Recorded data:
# # # # # # #

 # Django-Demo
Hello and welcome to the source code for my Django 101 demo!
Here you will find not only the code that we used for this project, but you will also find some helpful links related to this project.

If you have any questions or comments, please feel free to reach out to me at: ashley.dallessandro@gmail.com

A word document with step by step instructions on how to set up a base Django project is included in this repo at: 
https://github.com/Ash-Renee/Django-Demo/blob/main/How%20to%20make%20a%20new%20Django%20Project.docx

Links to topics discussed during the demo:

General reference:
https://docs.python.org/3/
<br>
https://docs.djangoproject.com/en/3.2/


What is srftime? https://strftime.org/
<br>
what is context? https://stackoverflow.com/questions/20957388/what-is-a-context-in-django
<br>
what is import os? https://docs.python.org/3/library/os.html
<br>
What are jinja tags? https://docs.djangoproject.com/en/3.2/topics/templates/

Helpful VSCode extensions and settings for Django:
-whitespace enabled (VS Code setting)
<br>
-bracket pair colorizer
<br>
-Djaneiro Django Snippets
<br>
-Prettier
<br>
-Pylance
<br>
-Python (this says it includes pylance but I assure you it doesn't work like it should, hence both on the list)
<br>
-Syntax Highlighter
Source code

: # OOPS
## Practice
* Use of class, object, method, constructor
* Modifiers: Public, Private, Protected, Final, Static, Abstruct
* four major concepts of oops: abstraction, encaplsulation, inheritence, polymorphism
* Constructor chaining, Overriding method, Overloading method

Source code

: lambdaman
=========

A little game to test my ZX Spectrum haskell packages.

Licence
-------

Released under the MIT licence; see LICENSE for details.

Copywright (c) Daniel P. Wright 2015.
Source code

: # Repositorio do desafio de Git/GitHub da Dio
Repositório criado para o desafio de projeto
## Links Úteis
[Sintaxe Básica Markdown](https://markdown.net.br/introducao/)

# # # # # # #

- The problem -
Reproduce the lines above, beginning at the line with "What is srftime? https://strftime.org/" and stopping after the line with "## Practice", exactly as they are.

- Reply -
What is srftime? https://strftime.org/
<br>
what is context? https://stackoverflow.com/questions/20957388/what-is-a-context-in-django
<br>
what is import os? https://docs.python.org/3/library/os.html
<br>
What are jinja tags? https://docs.djangoproject.com/en/3.2/topics/templates/

Helpful VSCode extensions and settings for Django:
-whitespace enabled (VS Code setting)
<br>
-bracket pair colorizer
<br>
-Djaneiro Django Snippets
<br>
-Prettier
<br>
-Pylance
<br>
-Python (this says it includes pylance but I assure you it doesn't work like it should, hence both on the list)
<br>
-Syntax Highlighter
Source code

: # OOPS
## Practice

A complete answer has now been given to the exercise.